Content starts
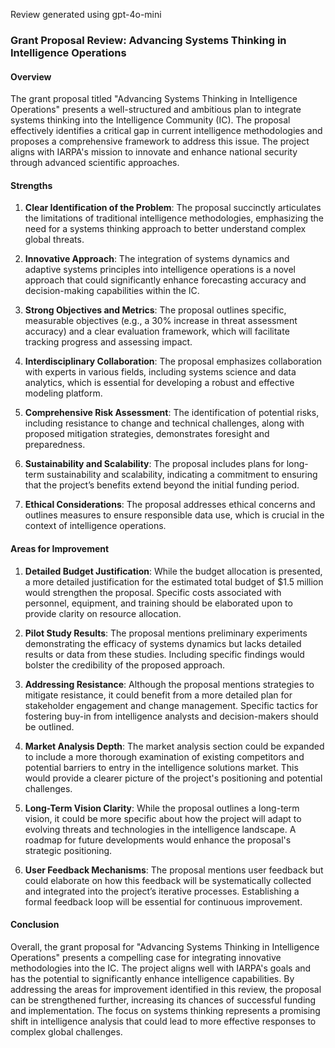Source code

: Review generated using gpt-4o-mini

### Grant Proposal Review: Advancing Systems Thinking in Intelligence Operations

#### Overview
The grant proposal titled "Advancing Systems Thinking in Intelligence Operations" presents a well-structured and ambitious plan to integrate systems thinking into the Intelligence Community (IC). The proposal effectively identifies a critical gap in current intelligence methodologies and proposes a comprehensive framework to address this issue. The project aligns with IARPA's mission to innovate and enhance national security through advanced scientific approaches.

#### Strengths

1. **Clear Identification of the Problem**: The proposal succinctly articulates the limitations of traditional intelligence methodologies, emphasizing the need for a systems thinking approach to better understand complex global threats.

2. **Innovative Approach**: The integration of systems dynamics and adaptive systems principles into intelligence operations is a novel approach that could significantly enhance forecasting accuracy and decision-making capabilities within the IC.

3. **Strong Objectives and Metrics**: The proposal outlines specific, measurable objectives (e.g., a 30% increase in threat assessment accuracy) and a clear evaluation framework, which will facilitate tracking progress and assessing impact.

4. **Interdisciplinary Collaboration**: The proposal emphasizes collaboration with experts in various fields, including systems science and data analytics, which is essential for developing a robust and effective modeling platform.

5. **Comprehensive Risk Assessment**: The identification of potential risks, including resistance to change and technical challenges, along with proposed mitigation strategies, demonstrates foresight and preparedness.

6. **Sustainability and Scalability**: The proposal includes plans for long-term sustainability and scalability, indicating a commitment to ensuring that the project’s benefits extend beyond the initial funding period.

7. **Ethical Considerations**: The proposal addresses ethical concerns and outlines measures to ensure responsible data use, which is crucial in the context of intelligence operations.

#### Areas for Improvement

1. **Detailed Budget Justification**: While the budget allocation is presented, a more detailed justification for the estimated total budget of $1.5 million would strengthen the proposal. Specific costs associated with personnel, equipment, and training should be elaborated upon to provide clarity on resource allocation.

2. **Pilot Study Results**: The proposal mentions preliminary experiments demonstrating the efficacy of systems dynamics but lacks detailed results or data from these studies. Including specific findings would bolster the credibility of the proposed approach.

3. **Addressing Resistance**: Although the proposal mentions strategies to mitigate resistance, it could benefit from a more detailed plan for stakeholder engagement and change management. Specific tactics for fostering buy-in from intelligence analysts and decision-makers should be outlined.

4. **Market Analysis Depth**: The market analysis section could be expanded to include a more thorough examination of existing competitors and potential barriers to entry in the intelligence solutions market. This would provide a clearer picture of the project's positioning and potential challenges.

5. **Long-Term Vision Clarity**: While the proposal outlines a long-term vision, it could be more specific about how the project will adapt to evolving threats and technologies in the intelligence landscape. A roadmap for future developments would enhance the proposal's strategic positioning.

6. **User Feedback Mechanisms**: The proposal mentions user feedback but could elaborate on how this feedback will be systematically collected and integrated into the project’s iterative processes. Establishing a formal feedback loop will be essential for continuous improvement.

#### Conclusion
Overall, the grant proposal for "Advancing Systems Thinking in Intelligence Operations" presents a compelling case for integrating innovative methodologies into the IC. The project aligns well with IARPA's goals and has the potential to significantly enhance intelligence capabilities. By addressing the areas for improvement identified in this review, the proposal can be strengthened further, increasing its chances of successful funding and implementation. The focus on systems thinking represents a promising shift in intelligence analysis that could lead to more effective responses to complex global challenges.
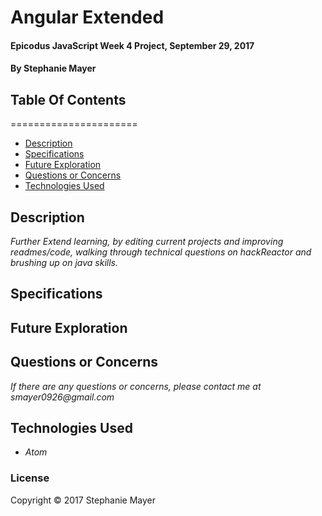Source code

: # Angular Extended

#### Epicodus JavaScript Week 4 Project, September 29, 2017

#### By Stephanie Mayer

## Table Of Contents
======================
* [Description](#description)
* [Specifications](#specifications)
* [Future Exploration](#future-exploration)
* [Questions or Concerns](#questions-or-concerns)
* [Technologies Used](#technologies-used)






## Description

_Further Extend learning, by editing current projects and improving readmes/code, walking through technical questions on hackReactor and brushing up on java skills._






## Specifications



## Future Exploration


## Questions or Concerns
_If there are any questions or concerns, please contact me at smayer0926@gmail.com_


## Technologies Used

* _Atom_



### License

Copyright &copy; 2017 Stephanie Mayer
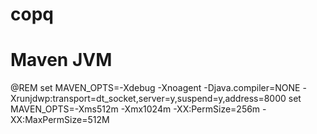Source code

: # copq
# Maven JVM
@REM set MAVEN_OPTS=-Xdebug -Xnoagent -Djava.compiler=NONE -Xrunjdwp:transport=dt_socket,server=y,suspend=y,address=8000
set MAVEN_OPTS=-Xms512m -Xmx1024m -XX:PermSize=256m -XX:MaxPermSize=512M

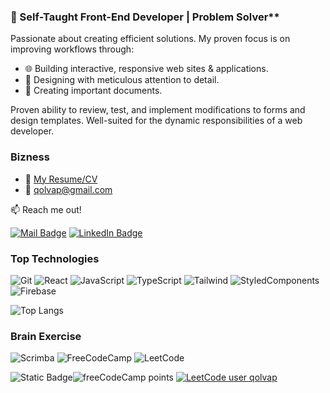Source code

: ### 🚀 Self-Taught Front-End Developer | Problem Solver**

Passionate about creating efficient solutions. My proven focus is on improving workflows through:

- 🌐 Building interactive, responsive web sites & applications.
- 🎨 Designing with meticulous attention to detail.
- 📑 Creating important documents.
  
Proven ability to review, test, and implement modifications to forms and design templates. Well-suited for the dynamic responsibilities of a web developer.

### Bizness
- :paperclip: [My Resume/CV](https://read.cv/qolvap)
- :email: qolvap@gmail.com 
<!---
qolvap/qolvap is a ✨ special ✨ repository because its `README.md` (this file) appears on your GitHub profile.
You can click the Preview link to take a look at your changes.
--->

:mailbox: Reach me out!

[![Mail Badge](https://img.shields.io/badge/Gmail-D14836?style=for-the-badge&logo=gmail&logoColor=white)](mailto:qolvap@gmail.com)
[![LinkedIn Badge](https://img.shields.io/badge/LinkedIn-0077B5?style=for-the-badge&logo=linkedin&logoColor=white)](https://www.linkedin.com/in/qolvap/)
### Top Technologies
![Git](https://img.shields.io/badge/GIT-E44C30?style=for-the-badge&logo=git&logoColor=white)
![React](https://img.shields.io/badge/React-20232A?style=for-the-badge&logo=react&logoColor=61DAFB)
![JavaScript](https://img.shields.io/badge/JavaScript-323330?style=for-the-badge&logo=javascript&logoColor=F7DF1E)
![TypeScript](https://img.shields.io/badge/TypeScript-007ACC?style=for-the-badge&logo=typescript&logoColor=white)
![Tailwind](https://img.shields.io/badge/Tailwind_CSS-38B2AC?style=for-the-badge&logo=tailwind-css&logoColor=white)
![StyledComponents](https://img.shields.io/badge/styled--components-DB7093?style=for-the-badge&logo=styled-components&logoColor=white)
![Firebase](https://img.shields.io/badge/Firebase-039BE5?style=for-the-badge&logo=Firebase&logoColor=white)

![Top Langs](https://github-readme-stats.vercel.app/api/top-langs/?username=qolvap&layout=compact)

### Brain Exercise
![Scrimba](https://img.shields.io/badge/scrimba-2B283A?style=for-the-badge&logo=scrimba&logoColor=white)
![FreeCodeCamp](https://img.shields.io/badge/Freecodecamp-%23123.svg?&style=for-the-badge&logo=freecodecamp&logoColor=green)
![LeetCode](https://img.shields.io/badge/LeetCode-000000?style=for-the-badge&logo=LeetCode&logoColor=#d16c06)


<img alt="Static Badge" src="https://img.shields.io/badge/freecodecamp-black">![freeCodeCamp points](https://img.shields.io/freecodecamp/points/qolvap) [![LeetCode user qolvap](https://img.shields.io/badge/dynamic/json?style=plastic&labelColor=black&color=%23ffa116&label=Solved&query=solvedOverTotal&url=https%3A%2F%2Fleetcode-badge.vercel.app%2Fapi%2Fusers%2Fqolvap&logo=leetcode&logoColor=yellow)](https://leetcode.com/qolvap/) 


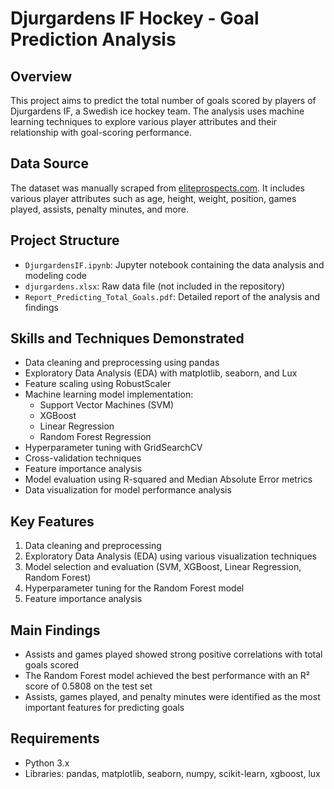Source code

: # Djurgardens IF Hockey - Goal Prediction Analysis

## Overview
This project aims to predict the total number of goals scored by players of Djurgardens IF, a Swedish ice hockey team. The analysis uses machine learning techniques to explore various player attributes and their relationship with goal-scoring performance.

## Data Source
The dataset was manually scraped from [eliteprospects.com](https://www.eliteprospects.com/team/3/djurgardens-if). It includes various player attributes such as age, height, weight, position, games played, assists, penalty minutes, and more.

## Project Structure
- `DjurgardensIF.ipynb`: Jupyter notebook containing the data analysis and modeling code
- `djurgardens.xlsx`: Raw data file (not included in the repository)
- `Report_Predicting_Total_Goals.pdf`: Detailed report of the analysis and findings

## Skills and Techniques Demonstrated
- Data cleaning and preprocessing using pandas
- Exploratory Data Analysis (EDA) with matplotlib, seaborn, and Lux
- Feature scaling using RobustScaler
- Machine learning model implementation:
  - Support Vector Machines (SVM)
  - XGBoost
  - Linear Regression
  - Random Forest Regression
- Hyperparameter tuning with GridSearchCV
- Cross-validation techniques
- Feature importance analysis
- Model evaluation using R-squared and Median Absolute Error metrics
- Data visualization for model performance analysis

## Key Features
1. Data cleaning and preprocessing
2. Exploratory Data Analysis (EDA) using various visualization techniques
3. Model selection and evaluation (SVM, XGBoost, Linear Regression, Random Forest)
4. Hyperparameter tuning for the Random Forest model
5. Feature importance analysis

## Main Findings
- Assists and games played showed strong positive correlations with total goals scored
- The Random Forest model achieved the best performance with an R² score of 0.5808 on the test set
- Assists, games played, and penalty minutes were identified as the most important features for predicting goals

## Requirements
- Python 3.x
- Libraries: pandas, matplotlib, seaborn, numpy, scikit-learn, xgboost, lux
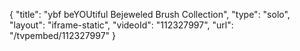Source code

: {
    "title": "ybf beYOUtiful Bejeweled Brush Collection",
    "type": "solo",
    "layout": "iframe-static",
    "videoId": "112327997",
    "url": "\/tvpembed\/112327997"
}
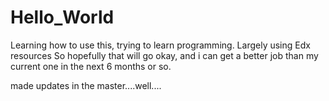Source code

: # Hello_World
Learning how to use this, trying to learn programming. Largely using Edx resources
So hopefully that will go okay, and i can get a better job than my current one in the next 6 months or so. 








made updates in the master....well....

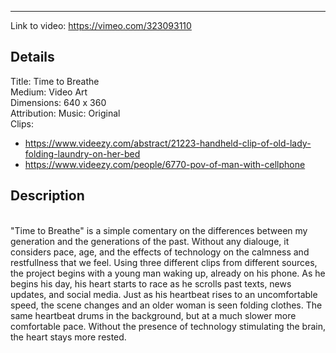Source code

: -----

Link to video: https://vimeo.com/323093110

## Details

Title: Time to Breathe <br>
Medium: Video Art<br>
Dimensions: 640 x 360 <br>
Attribution: Music: Original<br>
Clips:
* https://www.videezy.com/abstract/21223-handheld-clip-of-old-lady-folding-laundry-on-her-bed<br>
* https://www.videezy.com/people/6770-pov-of-man-with-cellphone <br>
## Description
<br>
"Time to Breathe" is a simple comentary on the differences between my generation and the generations of the past. Without any dialouge, it considers pace, age, and the effects of technology on the calmness and restfullness that we feel. Using three different clips from different sources, the project begins with a young man waking up, already on his phone. As he begins his day, his heart starts to race as he scrolls past texts, news updates, and social media. Just as his heartbeat rises to an uncomfortable speed, the scene changes and an older woman is seen folding clothes. The same heartbeat drums in the background, but at a much slower more comfortable pace. Without the presence of technology stimulating the brain, the heart stays more rested.<br>
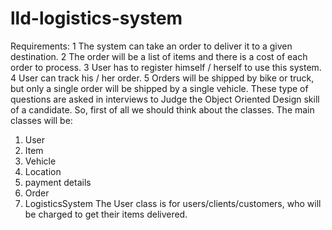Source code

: # lld-logistics-system
Requirements:
1 The system can take an order to deliver it to a given destination.
2 The order will be a list of items and there is a cost of each order to process.
3 User has to register himself / herself to use this system.
4 User can track his / her order.
5 Orders will be shipped by bike or truck, but only a single order will be shipped by a single vehicle.
These type of questions are asked in interviews to Judge the Object Oriented Design skill of a candidate. So, first of all we should think about the classes.
The main classes will be:
1. User
2. Item
3. Vehicle
4. Location
5. payment details
6. Order
7. LogisticsSystem
   The User class is for users/clients/customers, who will be charged to get their items delivered.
Content ends
Please reproduce the entries above exactly, from their first line to the line holding "#### Overview" inclusive, and nothing else; the pictures stay out.

Task answer
Source code

: Review generated using gpt-4o-mini

### Grant Proposal Review: Advancing Systems Thinking in Intelligence Operations

#### Overview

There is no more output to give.